Complex II from Plant Mitochondria Contains Seven Subunits

The newly discovered 150-kD complex of Arabidopsis comprises seven subunits of 65, 28, 18, 15, 12, 8, and 6 kD. In bean and potato, this complex has a very comparable subunit composition, except that the molecular masses of the three smallest subunits slightly vary (Fig. 4). To identify the 150-kD complex, subunits were subjected to analysis by mass spectrometry. Peptide sequences of five of the seven subunits allowed identification of corresponding genes of the Arabidopsis genome (Fig. 6; Table I). Surprisingly the 65-, 28-, and 12-kD proteins could be identified as being subunits of the succinate dehydrogenase complex (complex II) of the respiratory chain: the flavoprotein subunit (SDH1), the iron-sulfur subunit (SDH2), and the so-called subunit III (SDH3). Succinate dehydrogenase is well characterized for several bacteria, fungi, and mammals and is known to be a four-subunit complex comprising the above mentioned subunits and one additional subunit in the size range of 10 to 15 kD termed subunit IV or SDH4 (Lemire and Oyedotun, 2002; Yankovskaya et al., 2003).

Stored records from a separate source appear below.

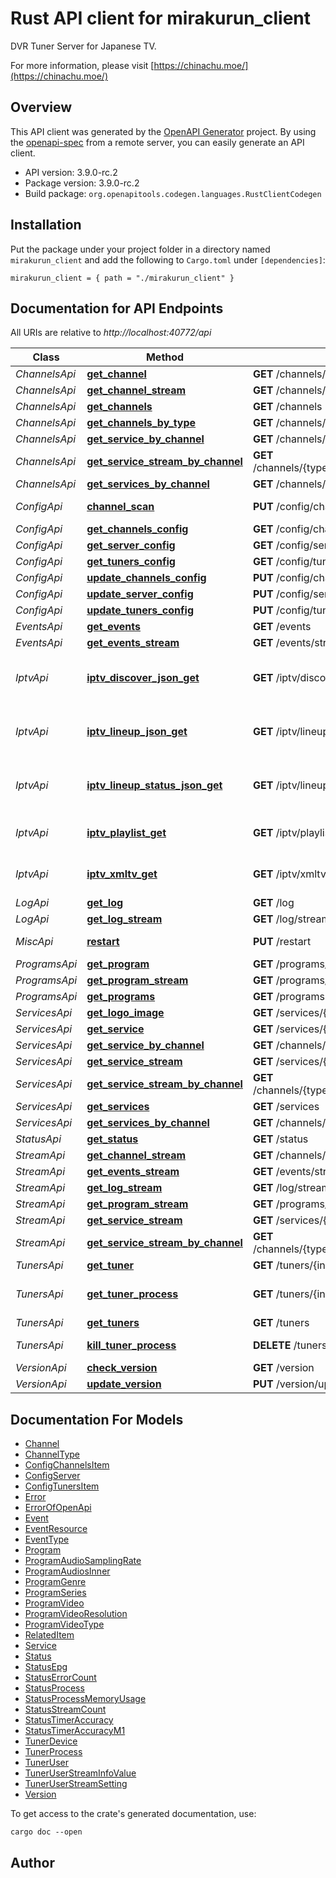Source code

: # Rust API client for mirakurun_client

DVR Tuner Server for Japanese TV.

For more information, please visit [https://chinachu.moe/](https://chinachu.moe/)

## Overview

This API client was generated by the [OpenAPI Generator](https://openapi-generator.tech) project.  By using the [openapi-spec](https://openapis.org) from a remote server, you can easily generate an API client.

- API version: 3.9.0-rc.2
- Package version: 3.9.0-rc.2
- Build package: `org.openapitools.codegen.languages.RustClientCodegen`

## Installation

Put the package under your project folder in a directory named `mirakurun_client` and add the following to `Cargo.toml` under `[dependencies]`:

```
mirakurun_client = { path = "./mirakurun_client" }
```

## Documentation for API Endpoints

All URIs are relative to *http://localhost:40772/api*

Class | Method | HTTP request | Description
------------ | ------------- | ------------- | -------------
*ChannelsApi* | [**get_channel**](docs/ChannelsApi.md#get_channel) | **GET** /channels/{type}/{channel} | 
*ChannelsApi* | [**get_channel_stream**](docs/ChannelsApi.md#get_channel_stream) | **GET** /channels/{type}/{channel}/stream | 
*ChannelsApi* | [**get_channels**](docs/ChannelsApi.md#get_channels) | **GET** /channels | 
*ChannelsApi* | [**get_channels_by_type**](docs/ChannelsApi.md#get_channels_by_type) | **GET** /channels/{type} | 
*ChannelsApi* | [**get_service_by_channel**](docs/ChannelsApi.md#get_service_by_channel) | **GET** /channels/{type}/{channel}/services/{id} | 
*ChannelsApi* | [**get_service_stream_by_channel**](docs/ChannelsApi.md#get_service_stream_by_channel) | **GET** /channels/{type}/{channel}/services/{id}/stream | 
*ChannelsApi* | [**get_services_by_channel**](docs/ChannelsApi.md#get_services_by_channel) | **GET** /channels/{type}/{channel}/services | 
*ConfigApi* | [**channel_scan**](docs/ConfigApi.md#channel_scan) | **PUT** /config/channels/scan | Channel Scan
*ConfigApi* | [**get_channels_config**](docs/ConfigApi.md#get_channels_config) | **GET** /config/channels | 
*ConfigApi* | [**get_server_config**](docs/ConfigApi.md#get_server_config) | **GET** /config/server | 
*ConfigApi* | [**get_tuners_config**](docs/ConfigApi.md#get_tuners_config) | **GET** /config/tuners | 
*ConfigApi* | [**update_channels_config**](docs/ConfigApi.md#update_channels_config) | **PUT** /config/channels | 
*ConfigApi* | [**update_server_config**](docs/ConfigApi.md#update_server_config) | **PUT** /config/server | 
*ConfigApi* | [**update_tuners_config**](docs/ConfigApi.md#update_tuners_config) | **PUT** /config/tuners | 
*EventsApi* | [**get_events**](docs/EventsApi.md#get_events) | **GET** /events | 
*EventsApi* | [**get_events_stream**](docs/EventsApi.md#get_events_stream) | **GET** /events/stream | 
*IptvApi* | [**iptv_discover_json_get**](docs/IptvApi.md#iptv_discover_json_get) | **GET** /iptv/discover.json | IPTV - Media Server Support
*IptvApi* | [**iptv_lineup_json_get**](docs/IptvApi.md#iptv_lineup_json_get) | **GET** /iptv/lineup.json | IPTV - Media Server Support
*IptvApi* | [**iptv_lineup_status_json_get**](docs/IptvApi.md#iptv_lineup_status_json_get) | **GET** /iptv/lineup_status.json | IPTV - Media Server Support
*IptvApi* | [**iptv_playlist_get**](docs/IptvApi.md#iptv_playlist_get) | **GET** /iptv/playlist | IPTV - M3U Playlist
*IptvApi* | [**iptv_xmltv_get**](docs/IptvApi.md#iptv_xmltv_get) | **GET** /iptv/xmltv | IPTV - XMLTV EPG Data
*LogApi* | [**get_log**](docs/LogApi.md#get_log) | **GET** /log | 
*LogApi* | [**get_log_stream**](docs/LogApi.md#get_log_stream) | **GET** /log/stream | 
*MiscApi* | [**restart**](docs/MiscApi.md#restart) | **PUT** /restart | Restart Mirakurun
*ProgramsApi* | [**get_program**](docs/ProgramsApi.md#get_program) | **GET** /programs/{id} | 
*ProgramsApi* | [**get_program_stream**](docs/ProgramsApi.md#get_program_stream) | **GET** /programs/{id}/stream | 
*ProgramsApi* | [**get_programs**](docs/ProgramsApi.md#get_programs) | **GET** /programs | 
*ServicesApi* | [**get_logo_image**](docs/ServicesApi.md#get_logo_image) | **GET** /services/{id}/logo | 
*ServicesApi* | [**get_service**](docs/ServicesApi.md#get_service) | **GET** /services/{id} | 
*ServicesApi* | [**get_service_by_channel**](docs/ServicesApi.md#get_service_by_channel) | **GET** /channels/{type}/{channel}/services/{id} | 
*ServicesApi* | [**get_service_stream**](docs/ServicesApi.md#get_service_stream) | **GET** /services/{id}/stream | 
*ServicesApi* | [**get_service_stream_by_channel**](docs/ServicesApi.md#get_service_stream_by_channel) | **GET** /channels/{type}/{channel}/services/{id}/stream | 
*ServicesApi* | [**get_services**](docs/ServicesApi.md#get_services) | **GET** /services | 
*ServicesApi* | [**get_services_by_channel**](docs/ServicesApi.md#get_services_by_channel) | **GET** /channels/{type}/{channel}/services | 
*StatusApi* | [**get_status**](docs/StatusApi.md#get_status) | **GET** /status | Get Status
*StreamApi* | [**get_channel_stream**](docs/StreamApi.md#get_channel_stream) | **GET** /channels/{type}/{channel}/stream | 
*StreamApi* | [**get_events_stream**](docs/StreamApi.md#get_events_stream) | **GET** /events/stream | 
*StreamApi* | [**get_log_stream**](docs/StreamApi.md#get_log_stream) | **GET** /log/stream | 
*StreamApi* | [**get_program_stream**](docs/StreamApi.md#get_program_stream) | **GET** /programs/{id}/stream | 
*StreamApi* | [**get_service_stream**](docs/StreamApi.md#get_service_stream) | **GET** /services/{id}/stream | 
*StreamApi* | [**get_service_stream_by_channel**](docs/StreamApi.md#get_service_stream_by_channel) | **GET** /channels/{type}/{channel}/services/{id}/stream | 
*TunersApi* | [**get_tuner**](docs/TunersApi.md#get_tuner) | **GET** /tuners/{index} | 
*TunersApi* | [**get_tuner_process**](docs/TunersApi.md#get_tuner_process) | **GET** /tuners/{index}/process | Get Tuner Process Info
*TunersApi* | [**get_tuners**](docs/TunersApi.md#get_tuners) | **GET** /tuners | 
*TunersApi* | [**kill_tuner_process**](docs/TunersApi.md#kill_tuner_process) | **DELETE** /tuners/{index}/process | Kill Tuner Process
*VersionApi* | [**check_version**](docs/VersionApi.md#check_version) | **GET** /version | 
*VersionApi* | [**update_version**](docs/VersionApi.md#update_version) | **PUT** /version/update | 


## Documentation For Models

 - [Channel](docs/Channel.md)
 - [ChannelType](docs/ChannelType.md)
 - [ConfigChannelsItem](docs/ConfigChannelsItem.md)
 - [ConfigServer](docs/ConfigServer.md)
 - [ConfigTunersItem](docs/ConfigTunersItem.md)
 - [Error](docs/Error.md)
 - [ErrorOfOpenApi](docs/ErrorOfOpenApi.md)
 - [Event](docs/Event.md)
 - [EventResource](docs/EventResource.md)
 - [EventType](docs/EventType.md)
 - [Program](docs/Program.md)
 - [ProgramAudioSamplingRate](docs/ProgramAudioSamplingRate.md)
 - [ProgramAudiosInner](docs/ProgramAudiosInner.md)
 - [ProgramGenre](docs/ProgramGenre.md)
 - [ProgramSeries](docs/ProgramSeries.md)
 - [ProgramVideo](docs/ProgramVideo.md)
 - [ProgramVideoResolution](docs/ProgramVideoResolution.md)
 - [ProgramVideoType](docs/ProgramVideoType.md)
 - [RelatedItem](docs/RelatedItem.md)
 - [Service](docs/Service.md)
 - [Status](docs/Status.md)
 - [StatusEpg](docs/StatusEpg.md)
 - [StatusErrorCount](docs/StatusErrorCount.md)
 - [StatusProcess](docs/StatusProcess.md)
 - [StatusProcessMemoryUsage](docs/StatusProcessMemoryUsage.md)
 - [StatusStreamCount](docs/StatusStreamCount.md)
 - [StatusTimerAccuracy](docs/StatusTimerAccuracy.md)
 - [StatusTimerAccuracyM1](docs/StatusTimerAccuracyM1.md)
 - [TunerDevice](docs/TunerDevice.md)
 - [TunerProcess](docs/TunerProcess.md)
 - [TunerUser](docs/TunerUser.md)
 - [TunerUserStreamInfoValue](docs/TunerUserStreamInfoValue.md)
 - [TunerUserStreamSetting](docs/TunerUserStreamSetting.md)
 - [Version](docs/Version.md)


To get access to the crate's generated documentation, use:

```
cargo doc --open
```

## Author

Although the subunits of this protein complex from plants were never biochemically characterized, counterparts of the SDH1-SDH4 proteins could be identified on the basis of sequence similarities of predicted proteins with known complex II subunits from mammals, fungi, algae, and protozoans (Daignan-Fornier et al., 1994; Burger et al., 1996; Figueroa et al., 2001; Figueroa et al., 2002). However, sequence identities for the SDH3 and SDH4 proteins, which constitute a hydrophobic membrane anchor of this protein complex, are very low (Burger et al., 1996). Most interestingly, complex II from plants seems to contain additional subunits of unknown function. The 18-kD protein corresponds to the putative At1g47420 protein of Arabidopsis, which was identified previously in the course of a proteomic approach to characterize novel mitochondrial proteins of this organisms (Kruft et al., 2001; protein No 4). Furthermore, the 15-kD protein represents the putative At1g08480 protein. However, presence of this protein within complex II is slightly uncertain, because one of the three identified peptides perfectly matches to Arabidopsis cytochrome c. Hence the corresponding protein spot contains more than one protein. The 8- and 6-kD subunits could not be identified by mass spectrometry; one of these subunits might represent the SDH4 protein.

Figure 6.

Figure 6.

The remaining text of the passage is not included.